Toby Young has left his role as head of a charity supporting the Government's flagship free schools, it has been announced.
The journalist-turned-free school pioneer said he stepped down because media attention had become a distraction from the work of the New Schools Network (NSN) - which has run the government contract to support groups applying to set up free schools.
A statement published on the NSN website said: "The Trustees of New Schools Network today announced that Toby Young has resigned.
"Toby has concluded that the media attention his continuing presence at the helm of NSN is attracting has become a distraction from the vital work it is doing and, for that reason, he has decided to step down."
In January, ministers faced a backlash over appointing Mr Young as a board member of the new Office for Students after details emerged of a string of controversial comments he had made on social media.

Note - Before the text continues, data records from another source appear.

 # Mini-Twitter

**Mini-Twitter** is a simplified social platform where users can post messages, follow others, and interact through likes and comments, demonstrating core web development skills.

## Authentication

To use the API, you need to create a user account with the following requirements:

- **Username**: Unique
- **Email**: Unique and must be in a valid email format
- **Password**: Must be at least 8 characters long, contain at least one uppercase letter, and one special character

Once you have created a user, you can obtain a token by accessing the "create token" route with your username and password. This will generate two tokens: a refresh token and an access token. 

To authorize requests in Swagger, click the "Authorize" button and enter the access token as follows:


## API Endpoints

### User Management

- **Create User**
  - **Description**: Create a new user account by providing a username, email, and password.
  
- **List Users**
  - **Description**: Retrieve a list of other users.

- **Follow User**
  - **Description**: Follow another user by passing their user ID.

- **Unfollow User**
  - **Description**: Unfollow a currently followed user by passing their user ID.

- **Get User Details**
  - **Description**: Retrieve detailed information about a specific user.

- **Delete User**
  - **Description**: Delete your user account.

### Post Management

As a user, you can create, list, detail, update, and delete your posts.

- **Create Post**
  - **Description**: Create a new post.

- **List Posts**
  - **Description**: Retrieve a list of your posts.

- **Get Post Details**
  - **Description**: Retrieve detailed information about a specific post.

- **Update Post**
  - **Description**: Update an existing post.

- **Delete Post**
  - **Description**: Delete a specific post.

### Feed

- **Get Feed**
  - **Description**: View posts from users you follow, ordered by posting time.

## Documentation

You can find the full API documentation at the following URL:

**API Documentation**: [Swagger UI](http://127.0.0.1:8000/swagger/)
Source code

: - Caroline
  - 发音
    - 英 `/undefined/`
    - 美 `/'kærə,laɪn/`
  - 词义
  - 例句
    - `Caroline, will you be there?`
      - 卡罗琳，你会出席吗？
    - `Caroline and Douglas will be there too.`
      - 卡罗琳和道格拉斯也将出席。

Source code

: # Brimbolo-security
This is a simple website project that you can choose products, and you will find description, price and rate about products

The appointment created a storm of controversy, with a petition calling for him to be sacked gathering more than 220,000 signatures.
Nine days after it was announced, Mr Young resigned from the post and apologised for the comments.
In the statement, the trustees said they are "grateful for Toby's work" and will announce the appointment for an interim director in due course.
In his own statement, Mr Young said: "NSN is a wonderful charity and it has been a great honour to serve as its director.
"Free schools are more likely to be rated Outstanding by Ofsted than all other types of schools, are more popular with parents and are getting better results.
"That extraordinary success story is due to the hard work and commitment of the groups who have set up those schools, as well as their governors, staff and students.
"But NSN's staff also deserve some of the credit.
"NSN has worked with over two-thirds of the 691 free schools that have opened or been approved to open so far and the charity will, I am sure, remain at the heart of what is proving to be the most successful education policy of the post-war period."
Mr Young founded the West London Free School, the first free school to sign a funding agreement in 2011, and took up the post at the NSN in January last year.
It has been reported that he was paid around £90,000 a year for the role.
The NSN is a charity set up in 2009 that has been responsible for delivering the Government's free school programme.
Free schools - a key plank of Conservative education policy introduced under David Cameron - are new state schools set up by groups including charities, parents and teachers.
It was reported by the Guardian on Thursday that ministers have agreed to reappoint the NSN to run the government contract supporting groups applying to open free schools.
The Government has not commented on this.
A Department for Education spokesman said: "The role of director is entirely a matter for New Schools Network's trustees."